Should I refer to my child as having high-functioning aspergers or high-functioning autism? Years ago, my initial response to this question was, “Does it really matter?” Today, I still don’t think the specifics matter much because the needed treatments and coping skills are largely the same for both. In a nutshell, autism has a language delay, while aspergers supposedly does not. Even then, it’s a gray area, in my opinion and based on my son’s experience.
I’m no professional expert on this matter, but I am a mom who loves her child–who happens to have autism, aspergers, or whatever it might be called in the future. I’ve long had a sneaking suspicion that my son’s diagnosis of high-functioning autism will change someday. No, I don’t think he’ll be cured, and I’m not in denial. Let me explain.
The Diagnosis Procedure
Our son’s professional diagnosis consisted of us as parents filling out a few forms, answering questions about our son’s abilities or lack thereof. We also asked a few of his school teachers to fill out some forms based on their observations. We turned those in to Dr. Autism and he read them before our consultation. We brought our son in for an in-person observation with said Dr. After a 20-30 minute observation of him and a discussion with us, Dr. diagnosed our son with autism. That was it. Honestly, it felt like a chat, rather than an appointment for which we paid several hundred dollars. And no, the Dr. wasn’t a quack. He was quite brilliant and probably on the spectrum himself, by his own admission.
What was I expecting? Oh, I don’t know. An MRI? A blood test? Something concrete. Maybe someday the diagnosis will be more definitive. Do I feel like our son’s diagnosis was or is a hoax? Absolutely not. To this day he hand flaps, hums, and stims, but all three behaviors have diminished over time. He used to not make very good eye contact, couldn’t tolerate the noise of group activities, and wouldn’t touch the grass with bare feet. He also preferred to play alone. He still does. And there were and are other symptoms.
Was his diagnosis a shock? Actually, no. Both my husband and I had suspected it and, like everyone else on the planet, researched symptoms on the Internet. So we both knew. We’re also religious and felt inspired that this was our son’s path in life. I’ve never questioned that his brain and body are wired differently from “normal,” neurotypical people.
Why Differentiate the Diagnosis?
I’ve just questioned why people spend so much time splitting hairs, trying to decide if it’s autism or aspergers. The coping skills, for instance, that you teach someone who has either disorder are largely the same. Or if you’re going to alter your child’s diet in hopes of seeing improvement, you’ll likely do the same food plan for either assessment.
Possible language delays, in my opinion, are common for both. For several years my son struggled to understand the meanings of the 5 W’s: who, what, when, where, why (and how, if you want to count it).
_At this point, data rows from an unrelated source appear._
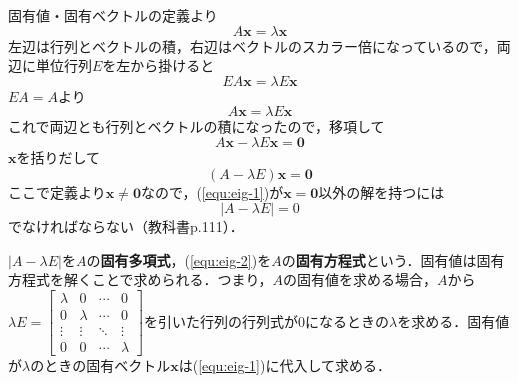 固有値・固有ベクトルの定義より
\begin{equation*}
	A\bm{x} = \lambda\bm{x}
\end{equation*}
左辺は行列とベクトルの積，右辺はベクトルのスカラー倍になっているので，両辺に単位行列$E$を左から掛けると
\begin{equation*}
	EA\bm{x} = \lambda E\bm{x}
\end{equation*}
$EA = A$より
\begin{equation*}
	A\bm{x} = \lambda E\bm{x}
\end{equation*}
これで両辺とも行列とベクトルの積になったので，移項して
\begin{equation*}
	A\bm{x} - \lambda E\bm{x} = \bm{0}
\end{equation*}
$\bm{x}$を括りだして
\begin{equation}
	(A - \lambda E)\bm{x} = \bm{0} \label{equ:eig-1}
\end{equation}
ここで定義より$\bm{x} \ne \bm{0}$なので，(\ref{equ:eig-1})が$\bm{x} = \bm{0}$以外の解を持つには
\begin{equation}
	|A - \lambda E| = 0\label{equ:eig-2}
\end{equation}
でなければならない（教科書p.111）．

$|A - \lambda E|$を$A$の\textbf{固有多項式}，(\ref{equ:eig-2})を$A$の\textbf{固有方程式}という．固有値は固有方程式を解くことで求められる．つまり，$A$の固有値を求める場合，$A$から$\lambda E =
\begin{bmatrix}
	\lambda & 0 & \cdots & 0\\
	0 & \lambda & \cdots & 0\\
	\vdots & \vdots & \ddots & \vdots\\
	0 & 0 & \cdots & \lambda
\end{bmatrix}$を引いた行列の行列式が$0$になるときの$\lambda$を求める．固有値が$\lambda$のときの固有ベクトル$\bm{x}$は(\ref{equ:eig-1})に代入して求める．

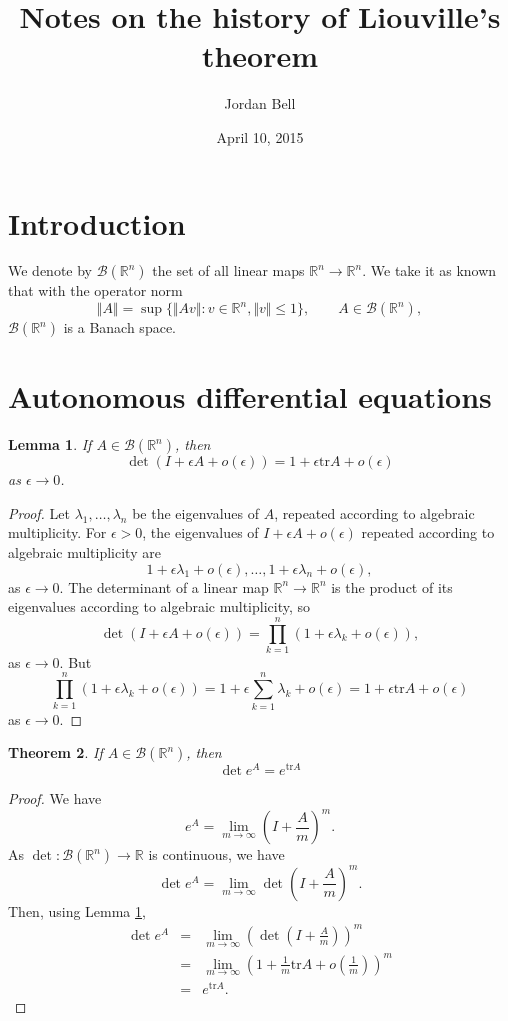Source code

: \documentclass{article}
\newcommand{\tr}{\textrm{tr}}
\newcommand{\norm}[1]{\Vert #1 \Vert}
\newtheorem{theorem}{Theorem}
\newtheorem{lemma}[theorem]{Lemma}
\begin{document}
\title{Notes on the history of Liouville's theorem}
\author{Jordan Bell}
\date{April 10, 2015}

\maketitle

\section{Introduction}
We denote by $\mathscr{B}(\mathbb{R}^n)$ the set of all linear maps $\mathbb{R}^n \to \mathbb{R}^n$. We take it as known
that with the operator norm
\[
\norm{A} = \sup \{\norm{Av}: v\in \mathbb{R}^n, \norm{v} \leq 1\}, \qquad A \in \mathscr{B}(\mathbb{R}^n),
\]
$\mathscr{B}(\mathbb{R}^n)$ is a Banach space.


\section{Autonomous differential equations}
\begin{lemma}
If $A \in \mathscr{B}(\mathbb{R}^n)$, then 
\[
 \det (I+\epsilon A+o(\epsilon))=1+\epsilon \tr A +o(\epsilon)
\]
as $\epsilon \to 0$.
\label{detlemma}
\end{lemma}
\begin{proof}
Let $\lambda_1,\ldots,\lambda_n$ be the eigenvalues of $A$, repeated according
to algebraic multiplicity. For $\epsilon>0$, the eigenvalues of $I+\epsilon A+o(\epsilon)$  repeated according to algebraic multiplicity are
\[
1+\epsilon \lambda_1+o(\epsilon),\ldots,
1+\epsilon \lambda_n+o(\epsilon),
\]
as $\epsilon \to 0$. The determinant of a linear map $\mathbb{R}^n \to \mathbb{R}^n$ is the product of its eigenvalues according to algebraic
 multiplicity, so
 \[
 \det (I+\epsilon A+o(\epsilon)) = \prod_{k=1}^n (1+\epsilon \lambda_k+o(\epsilon)),
 \]
 as $\epsilon \to 0$.
 But
 \[
 \prod_{k=1}^n (1+\epsilon \lambda_k + o(\epsilon)) = 1 + \epsilon \sum_{k=1}^n \lambda_k +o(\epsilon) = 1+\epsilon \tr A +o(\epsilon)
 \]
 as $\epsilon \to 0$.
 \end{proof}
 
 

\begin{theorem}
If $A \in \mathscr{B}(\mathbb{R}^n)$, then
\[
\det e^A = e^{\tr A}
\]
\label{dettheorem}
\end{theorem}
\begin{proof}
We have
\[
e^A=\lim_{m \to \infty} \left(I+\frac{A}{m}\right)^m.
\]
As $\det:\mathscr{B}(\mathbb{R}^n) \to \mathbb{R}$ is continuous, we have
\[
\det e^A = \lim_{m \to \infty} \det  \left(I+\frac{A}{m}\right)^m.
\]
Then, using Lemma \ref{detlemma},
\begin{eqnarray*}
\det e^A&=&\lim_{m \to \infty} \left(\det  \left(I+\frac{A}{m}\right) \right)^m\\
&=&\lim_{m \to \infty} \left( 1+ \frac{1}{m}\tr A + o\left(\frac{1}{m}\right) \right)^m\\
&=&e^{\tr A}.
\end{eqnarray*}
\end{proof}
\end{document}
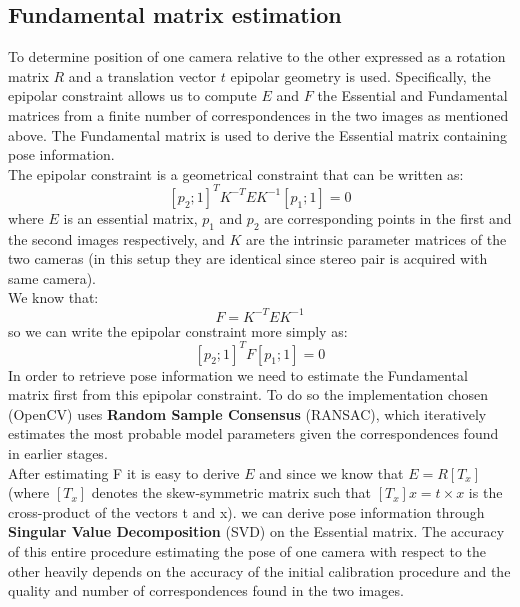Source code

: \documentclass[12pt]{amsart}
\begin{document}
\subsection{Fundamental matrix estimation}
To determine position of one camera relative to the other expressed as a rotation matrix \(R\) and a translation vector \(t\) epipolar geometry is used.
Specifically, the epipolar constraint allows us to compute \(E\) and \(F\) the Essential and Fundamental matrices from a finite number of correspondences in the two images as mentioned above.
The Fundamental matrix is used to derive the Essential matrix containing pose information.\\
The epipolar constraint is a geometrical constraint that can be written as:
\[[p_2; 1]^T K^{-T} E K^{-1} [p_1; 1] = 0\]
where \(E\) is an essential matrix, \(p_1\) and \(p_2\) are corresponding points in the first and the second images respectively,
and \(K\) are the intrinsic parameter matrices of the two cameras (in this setup they are identical since stereo pair is acquired with same camera).
\\
We know that: 
\[F = K^{-T} E K^{-1}\]
so we can write the epipolar constraint more simply as:
\[[p_2; 1]^T F [p_1; 1] = 0\]
In order to retrieve pose information we need to estimate the Fundamental matrix first from this epipolar constraint. 
To do so the implementation chosen (OpenCV) uses \textbf{Random Sample Consensus} (RANSAC), which iteratively estimates the most probable model parameters given the correspondences
found in earlier stages.\\
After estimating F it is easy to derive \(E\) and since we know that \(E = R[T_x]\) (where \([T_x]\) denotes the skew-symmetric matrix such that \([T_x]x = t \times x \) is the cross-product of the vectors t and x).
we can derive pose information through \textbf{Singular Value Decomposition} (SVD) on the Essential matrix.
The accuracy of this entire procedure estimating the pose of one camera with respect to the other heavily depends on the accuracy of the initial calibration procedure and
the quality and number of correspondences found in the two images.
\end{document}

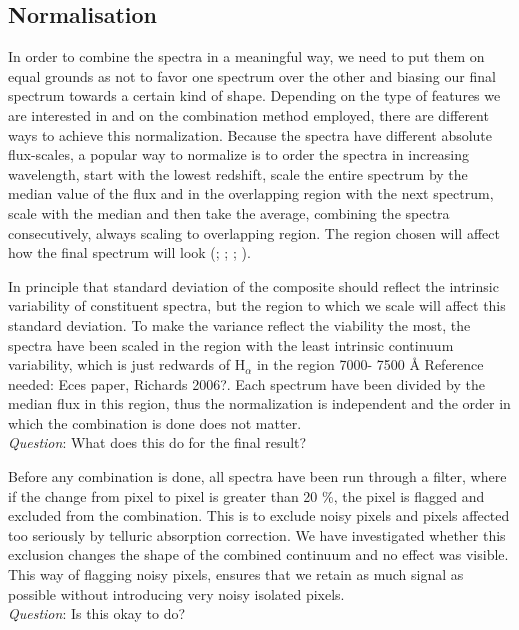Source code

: \documentclass{aa}    %
\newcommand{\sectlabel}[1]{\label{sect:#1}}
\newcommand{\todo}[3]{{\color{#2}\emph{#1}: #3}}
\newcommand{\qtodo}[1]{\todo{\\ Question}{red}{#1}}
\begin{document}
\subsection{Normalisation}  \sectlabel{norm}

In order to combine the spectra in a meaningful way, we need to put them on equal grounds as not to favor one spectrum over the other and biasing our final spectrum towards a certain kind of shape. Depending on the type of features we are interested in and on the combination method employed, there are different ways to achieve this normalization. Because the spectra have different absolute flux-scales, a popular way to normalize is to order the spectra in increasing wavelength, start with the lowest redshift, scale the entire spectrum by the median value of the flux and in the overlapping region with the next spectrum, scale with the median and then take the average, combining the spectra consecutively, always scaling to overlapping region. The region chosen will affect how the final spectrum will look (\cite{Francis1991}; \cite{Brotherton2000}; \cite{VandenBerk2001}; \cite{Glikman2006}).

 In principle that standard deviation of the composite should reflect the intrinsic variability of constituent spectra, but the region to which we scale will affect this standard deviation. To make the variance reflect the viability the most, the spectra have been scaled in the region with the least intrinsic continuum variability, which is just redwards of H$_\alpha$ in the region 7000- 7500 \r{A} {\color{red} Reference needed:  Eces paper, Richards 2006?}. Each spectrum have been divided by the median flux in this region, thus the normalization is independent and the order in which the combination is done does not matter. \qtodo{What does this do for the final result?}

Before any combination is done, all spectra have been run through a filter, where if the change from pixel to pixel is greater than 20 \%, the pixel is flagged and excluded from the combination. This is to exclude noisy pixels and pixels affected too seriously by telluric absorption correction. We have investigated whether this exclusion changes the shape of the combined continuum and no effect was visible. This way of flagging noisy pixels, ensures that we retain as much signal as possible without introducing very noisy isolated pixels. \qtodo{Is this okay to do?}
\end{document}
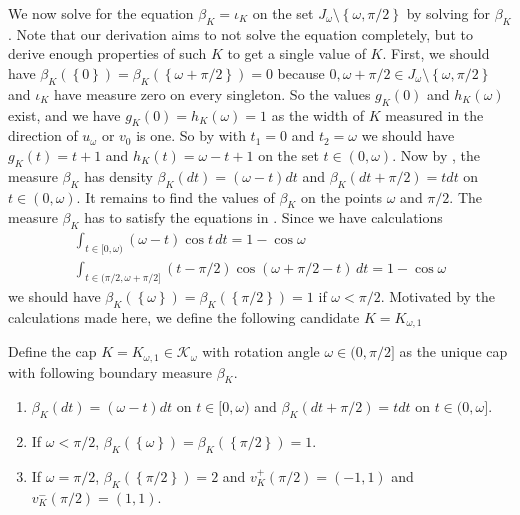 We now solve for the equation \(\beta_K = \iota_K\) on the set \(J_\omega \setminus \left\{ \omega, \pi/2 \right\}\) by solving for \(\beta_K\). Note that our derivation aims to not solve the equation completely, but to derive enough properties of such \(K\) to get a single value of \(K\). First, we should have \(\beta_K(\left\{ 0 \right\}) = \beta_K(\left\{ \omega + \pi/2 \right\}) = 0\) because \(0, \omega + \pi/2 \in J_\omega \setminus \left\{ \omega, \pi/2 \right\}\) and \(\iota_K\) have measure zero on every singleton. So the values \(g_K(0)\) and \(h_K(\omega)\) exist, and we have \(g_K(0) = h_K(\omega) = 1\) as the width of \(K\) measured in the direction of \(u_\omega\) or \(v_0\) is one. So by  with \(t_1 = 0\) and \(t_2 = \omega\) we should have \(g_K(t) = t + 1\) and \(h_K(t) = \omega - t + 1\) on the set \(t \in (0, \omega)\). Now by , the measure \(\beta_K\) has density \(\beta_K(dt) = (\omega - t) dt\) and \(\beta_K(dt + \pi/2) = t dt\) on \(t \in (0, \omega)\). It remains to find the values of \(\beta_K\) on the points \(\omega\) and \(\pi/2\). The measure \(\beta_K\) has to satisfy the equations in . Since we have calculations
\begin{gather*}
\label{eqn:k1-conditions}
\int_{t \in [0, \omega)} (\omega - t) \cos t  \, dt = 1 - \cos \omega \\
\int_{t \in (\pi/2, \omega + \pi/2]} (t - \pi/2) \cos\left( \omega + \pi/2 - t \right)  \, dt = 1 - \cos \omega
\end{gather*}
we should have \(\beta_K(\left\{ \omega \right\}) = \beta_K(\left\{ \pi/2 \right\}) = 1\) if \(\omega < \pi/2\). Motivated by the calculations made here, we define the following candidate \(K = K_{\omega, 1}\)

\begin{definition}

Define the cap \(K = K_{\omega, 1} \in \mathcal{K}_{\omega}\) with rotation angle \(\omega \in (0, \pi/2]\) as the unique cap with following boundary measure \(\beta_{K}\).

\begin{enumerate}
\def\labelenumi{\arabic{enumi}.}
\tightlist
\item
  \(\beta_{{K}}(dt) = (\omega -t)dt\) on \(t \in [0, \omega)\) and \(\beta_{K}(dt + \pi/2) = t dt\) on \(t \in (0, \omega]\).
\item
  If \(\omega < \pi/2\), \(\beta_K(\left\{ \omega \right\}) = \beta_K(\left\{ \pi/2 \right\}) = 1\).
\item
  If \(\omega = \pi/2\), \(\beta_K(\left\{ \pi/2 \right\}) = 2\) and \(v_K^+(\pi/2) = (-1, 1)\) and \(v_K^-(\pi/2) = (1, 1)\).
\end{enumerate}

\label{def:maximum-presofa-a1}
\end{definition}

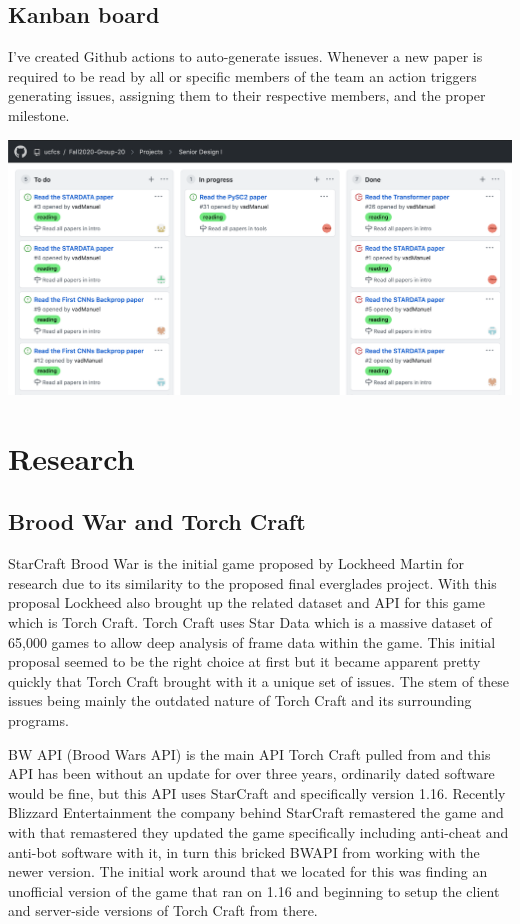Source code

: \documentclass[a4paper,12pt]{report}
\begin{document}
\section{Kanban board}

I've created Github actions to auto-generate issues. Whenever a new paper is required to be read by all or specific members of the team an action triggers generating issues, assigning them to their respective members, and the proper milestone. 

\begin{center}
    \captionsetup{type=figure}
    \includegraphics[width=.8\linewidth]{media/kanban.png}
\end{center}

\chapter{Research}
\section{Brood War and Torch Craft}

StarCraft Brood War is the initial game proposed by Lockheed Martin for research due to its similarity to the proposed final everglades project. With this proposal Lockheed also brought up the related dataset and API for this game which is Torch Craft. Torch Craft uses Star Data which is a massive dataset of 65,000 games to allow deep analysis of frame data within the game. This initial proposal seemed to be the right choice at first but it became apparent pretty quickly that Torch Craft brought with it a unique set of issues. The stem of these issues being mainly the outdated nature of Torch Craft and its surrounding programs.

BW API (Brood Wars API) is the main API Torch Craft pulled from and this API has been without an update for over three years, ordinarily dated software would be fine, but this API uses StarCraft and specifically version 1.16. Recently Blizzard Entertainment the company behind StarCraft remastered the game and with that remastered they updated the game specifically including anti-cheat and anti-bot software with it, in turn this bricked BWAPI from working with the newer version. The initial work around that we located for this was finding an unofficial version of the game that ran on 1.16 and beginning to setup the client and server-side versions of Torch Craft from there. 
\end{document}
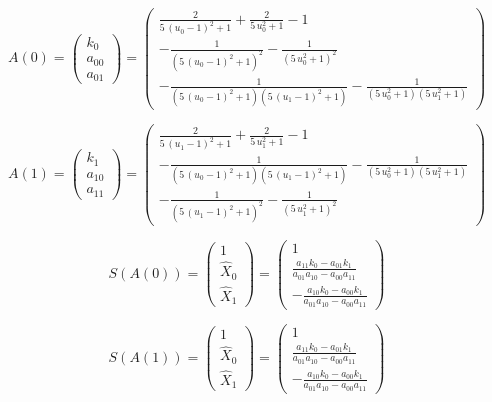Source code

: \documentclass{article}
\begin{document}
\[
  A\left(0\right) = \left(\begin{array}{r}
k_{0} \\
a_{00} \\
a_{01}
\end{array}\right) = \left(\begin{array}{r}
\frac{2}{5 \, {\left(u_{0} - 1\right)}^{2} + 1} + \frac{2}{5 \, u_{0}^{2} + 1} - 1 \\
-\frac{1}{{\left(5 \, {\left(u_{0} - 1\right)}^{2} + 1\right)}^{2}} - \frac{1}{{\left(5 \, u_{0}^{2} + 1\right)}^{2}} \\
-\frac{1}{{\left(5 \, {\left(u_{0} - 1\right)}^{2} + 1\right)} {\left(5 \, {\left(u_{1} - 1\right)}^{2} + 1\right)}} - \frac{1}{{\left(5 \, u_{0}^{2} + 1\right)} {\left(5 \, u_{1}^{2} + 1\right)}}
\end{array}\right)
\]

\[
  A\left(1\right) = \left(\begin{array}{r}
k_{1} \\
a_{10} \\
a_{11}
\end{array}\right) = \left(\begin{array}{r}
\frac{2}{5 \, {\left(u_{1} - 1\right)}^{2} + 1} + \frac{2}{5 \, u_{1}^{2} + 1} - 1 \\
-\frac{1}{{\left(5 \, {\left(u_{0} - 1\right)}^{2} + 1\right)} {\left(5 \, {\left(u_{1} - 1\right)}^{2} + 1\right)}} - \frac{1}{{\left(5 \, u_{0}^{2} + 1\right)} {\left(5 \, u_{1}^{2} + 1\right)}} \\
-\frac{1}{{\left(5 \, {\left(u_{1} - 1\right)}^{2} + 1\right)}^{2}} - \frac{1}{{\left(5 \, u_{1}^{2} + 1\right)}^{2}}
\end{array}\right)
\]

\[
  S\left(A\left(0\right)\right) = \left(\begin{array}{r}
1 \\
\hat{X}_{0} \\
\hat{X}_{1}
\end{array}\right) = \left(\begin{array}{r}
1 \\
\frac{a_{11} k_{0} - a_{01} k_{1}}{a_{01} a_{10} - a_{00} a_{11}} \\
-\frac{a_{10} k_{0} - a_{00} k_{1}}{a_{01} a_{10} - a_{00} a_{11}}
\end{array}\right)
\]

\[
  S\left(A\left(1\right)\right) = \left(\begin{array}{r}
1 \\
\hat{X}_{0} \\
\hat{X}_{1}
\end{array}\right) = \left(\begin{array}{r}
1 \\
\frac{a_{11} k_{0} - a_{01} k_{1}}{a_{01} a_{10} - a_{00} a_{11}} \\
-\frac{a_{10} k_{0} - a_{00} k_{1}}{a_{01} a_{10} - a_{00} a_{11}}
\end{array}\right)
\]
\end{document}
He worked diligently with speech therapists for a few years to help him understand language better. He has always been verbal but parroted a lot of what he’d heard (echolalia), not really understanding what he was saying. We had to really help him discern the proper context for his memorized phrases. Gradually, the echolalia subsided, and he communicates his own ideas now. But some areas are still borderline for comprehension standards.
So when I later pressed Dr. Autism for clarification on our son’s diagnosis, he simply advised, “Call it autism when you’re seeking help, like therapies, for him.” The autism diagnosis seems to carry more weight when a parent is seeking help for their child. For example, on all of our son’s medical forms, we list autism. That word, that diagnosis, also qualified us for additional help at school and in the community, for which we are forever grateful. Dr. Autism also suggested, “Call it aspergers when you’re explaining to family or friends.” If they know the term at all, they’ll likely associate it with higher ability and functioning. It seems to be a less-terrifying, more hopeful term.
Nowadays, the term aspergers seems to be diminishing. Professionally, it was dropped from the American Psychiatric Association manual in 2012. So you’re not likely to hear it in medical discussions, but it’s still used in our vernacular. Just google the term, and you’ll see over 12 million results.
Personally, I’m ok with high-functioning autism, autism, high-functioning aspergers, aspergers, or related developmental disorders, such as PDD. I’m more focused on getting my son help, so I’m fine to use whichever term will qualify him for potential training, one-on-one instruction, or whatever he needs to improve his abilities. Generally, solutions or helps for any of these terms are beneficial. The bottom line is that you need to educate yourself in order to help your child. I suggest researching all related terms and applying whatever helps you and your child. At the end of the day, that’s what makes the most sense.
How do you refer to your child’s diagnosis? Autism or aspergers? Reasons?